Le projet Déforestation Inc. est un engagement pris par plus de 100 pays lors de la COP26 fin 2021, pour mettre fin à la déforestation d'ici 2030. Cent quarante journalistes - dont deux du Monde - au sein du Consortium international des journalistes d'investigation (ICIJ) ont mené une enquête internationale ayant pour but de "dévoiler les mécanismes qui rendent la prédation environnementale possible".

Selon Le Monde, Asia Pulp & Paper et Paper Excellence seraient de mèche pour prendre la main sur le marché mondial du papier au su et au vu des différentes organisations censées empêcher ce genre d'entente.

Deux groupes que rien ne semble relier...

Le groupe indonésien, mis en cause pour déforestation depuis plus de vingt ans, se voit retirer en 2007 le label de gestion durable du bois FSC pour pratique de destruction de forêt. Faute de cette certification, Asia Pulp & Paper perd plusieurs marchés comme l'approvisionnement des emballages pour Mattel, Lego ou encore Disney.

Quant à Paper Excellence, il voit le jour en 2006 et commence une série d'acquisitions en cascade, dont deux sites français, à Tarascon dans les Bouches-du-Rhône et à Saint-Gaudens en Haute-Garonne, réunis sous le nom de Fibre Excellence.

Deux groupes que rien ne relie visiblement… Les enquêteurs sembleraient avoir prouvé le contraire.

... mais qui tire les ficelles ?

À la tête d'Asia Pulp & Paper et ce jusqu'à fin 2022 se tient Teguh Widjaja. À celle de Paper Excellence on trouve Jackson… Widjaja, le fils. Une même famille indonésienne semble donc tenir les rênes de deux entreprises qui se déclarent pourtant "deux entités complètement étanches".

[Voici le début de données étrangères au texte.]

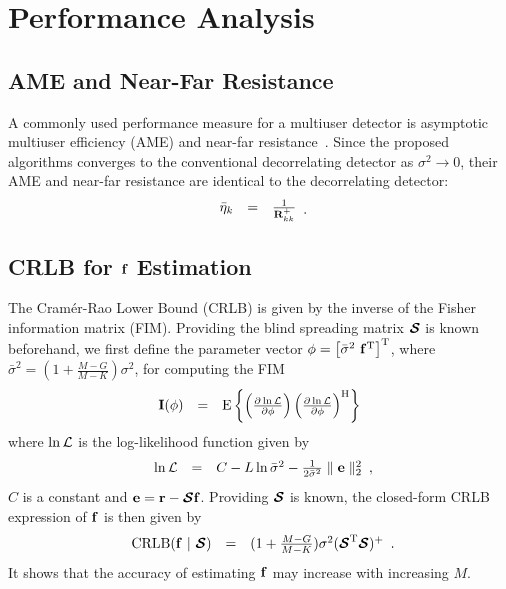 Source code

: \documentclass[a4paper,10pt,fleqn, twocolumn]{IEEETran}
\newcommand{\br}{{\mathbf r}}
\newcommand{\bbf}{{\bf f}}
\newcommand{\bI}{{\bf I}}
\newcommand{\bR}{{\bf R}}
\newcommand{\bcS}{{\mbox {\boldmath ${\cal S}$}}}
\begin{document}
\section{Performance Analysis}
\subsection{AME and Near-Far Resistance}
A commonly used performance measure for a multiuser detector is
asymptotic multiuser efficiency (AME) and near-far
resistance~\cite{Verd98}. Since the proposed algorithms converges
to the conventional decorrelating detector as $\sigma^2\rightarrow
0$, their AME and near-far resistance are identical to the
decorrelating detector:
\begin{equation}
\begin{array}{rcl}
\bar{\eta}_k&=&\frac{1}{\bR_{kk}^{+}}
\end{array}.
\end{equation}
\subsection{CRLB for $\bbf$ Estimation}
The Cram\'{e}r-Rao Lower Bound (CRLB) is given by the inverse of
the Fisher information matrix (FIM). Providing the blind spreading
matrix $\bcS$ is known beforehand, we first define the parameter
vector $\mathbf{\phi} = \left[\bar{\sigma}^{2}\ \bbf^{\rm
T}\right]^{\rm T}$, where $\bar{\sigma}^{2}
=(1+\frac{M-G}{M-K})\sigma^{2}$, for computing the FIM
\begin{equation}
\begin{array}{rcl}
{\bI(\mathbf{\phi})} &=& {\rm E} \left\{ \left( \frac{\partial
\ln{\cal L}}{\partial \mathbf{\phi}} \right) \left( \frac{\partial
\ln{\cal L}}{\partial \mathbf{\phi}} \right)^{\rm H} \right\}
\label{fim}
\end{array}
\end{equation}
\noindent where $\ln{\cal L}$ is the log-likelihood function given
by
\begin{equation}
\begin{array}{rcl}
\ln{\cal
L}&=&C-L\ln\bar{\sigma}^2-\frac{1}{2\bar{\sigma}^2}\parallel\mathbf{e}\parallel_2^2
\end{array},\label{logl}
\end{equation}
\noindent $C$ is a constant and $\mathbf{e}=\br-\bcS\bbf$.
Providing $\bcS$ is known, the closed-form CRLB expression of
$\bbf$ is then given by
\begin{equation}
\begin{array}{rcl}
{\rm CRLB}(\bbf\ |\ \bcS) &
=&(1+\frac{M-G}{M-K})\sigma^{2}(\bcS^{\rm T}\bcS)^{\rm +}
\end{array}.\label{CRLB_f}
\end{equation}
\noindent It shows that the accuracy of estimating $\bbf$ may
increase with increasing $M$.
\end{document}
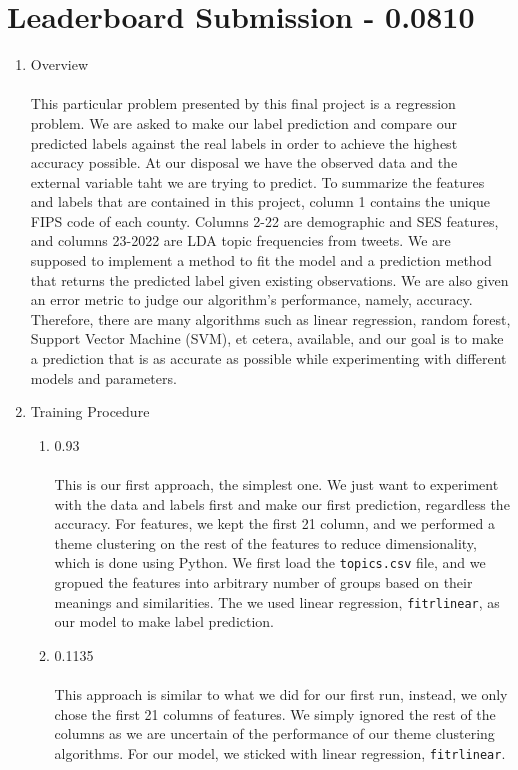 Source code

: \documentclass[english]{article}
\begin{document}
\section{Leaderboard Submission - 0.0810}
\begin{enumerate}
\item Overview\\\\
This particular problem presented by this final project is a regression problem. We are asked to make our label prediction and compare our predicted labels against the real labels in order to achieve the highest accuracy possible. At our disposal we have the observed data and the external variable taht we are trying to predict. To summarize the features and labels that are contained in this project, column 1 contains the unique FIPS code of each county. Columns 2-22 are demographic and SES features, and columns 23-2022 are LDA topic frequencies from tweets. We are supposed to implement a method to fit the model and a prediction method that returns the predicted label given existing observations. We are also given an error metric to judge our algorithm's performance, namely, accuracy. Therefore, there are many algorithms such as linear regression, random forest, Support Vector Machine (SVM), et cetera, available, and our goal is to make a prediction that is as accurate as possible while experimenting with different models and parameters.
\item Training Procedure
  \begin{enumerate}
      \item 0.93\\\\
      This is our first approach, the simplest one. We just want to experiment with the data and labels first and make our first prediction, regardless the accuracy. For features, we kept the first 21 column, and we performed a theme clustering on the rest of the features to reduce dimensionality, which is done using Python. We first load the \texttt{topics.csv} file, and we gropued the features into arbitrary number of groups based on their meanings and similarities. The we used linear regression, \texttt{fitrlinear}, as our model to make label prediction.
      \item 0.1135\\\\
      This approach is similar to what we did for our first run, instead, we only chose the first 21 columns of features. We simply ignored the rest of the columns as we are uncertain of the performance of our theme clustering algorithms. For our model, we sticked with linear regression, \texttt{fitrlinear}.

\end{enumerate}
\end{enumerate}
\end{document}
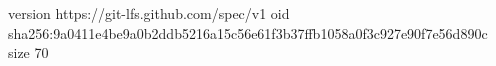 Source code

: version https://git-lfs.github.com/spec/v1
oid sha256:9a0411e4be9a0b2ddb5216a15c56e61f3b37ffb1058a0f3c927e90f7e56d890c
size 70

Le dossier monté par les enquêteurs rassemblerait moult preuves sous forme de documents et mails, provenant d'anciens dirigeants et d'un lanceur d'alerte, attestant des échanges commerciaux unissant les deux groupes, des connexions existantes du sommet à la base, des fonctions exercées simultanément dans les deux entités…

Ainsi la certification FSC de Paper Excellence profiterait à Asia Pulp & Paper et le droit à la concurrence serait sérieusement remis en question. En effet, deux entreprises dites indépendantes ont interdiction de s'échanger des informations confidentielles en particulier pour tout ce qui a trait à la fixation des prix, rappelle Le Monde.

Paper Excellence serait sur le point d'acheter deux autres papetiers, Eldorado situé au Brésil avec ses 350 000 hectares de forêts certifiées et le Canadien Resolute Forest Products. Ses revenus annuels atteindraient ainsi, selon Le Monde, les 10 milliards d'euros. Et avec les 14 milliards d'euros estimés de l'Indonésien, l'union des deux entreprises représenterait le plus grand groupe papetier mondial.

La réponse de Fibre Excellence est sans équivoque

Fibre Excellence, qui emploie 650 personnes sur ses deux sites, a publié un démenti le 2 mars.
La filiale française de Paper Excellence assure n'avoir aucun lien avec le groupe indonésien, et garantit respecter les standards FSC et PEFC et pratiquer les prix du marché.
Louée au printemps 2022 pour son rôle dans le sauvetage de l'usine de papier recyclé par Veolia de Chapelle-Darblay en Normandie, la filiale se pose en défenseur de l'industrie et des emplois sur l'Europe.

Elle annonce avoir effectué un investissement de plus de 120 millions d'euros dans la modernisation de ses deux sites français et étudier "des projets d'investissements en France à hauteur de plusieurs centaines de millions d'euros dans les cinq prochaines années".

Il est à noter cependant que la cellule d'investigation de Radio France, le 1er mars dernier, a indiqué que, selon le cabinet de Bruno Lemaire, ministre de l'Économie, des Finances et de la Souveraineté industrielle et numérique, "Fibre Excellence avait bénéficié de plus de 70 millions d'euros d'aides publiques. Mais concernant ses liens avec APP, il estime ne pas pouvoir s'exprimer, l'entreprise étant susceptible de faire l'objet d'investigations de la part de la DGCCRF (Direction générale de la concurrence, de la consommation et de la répression des fraudes)."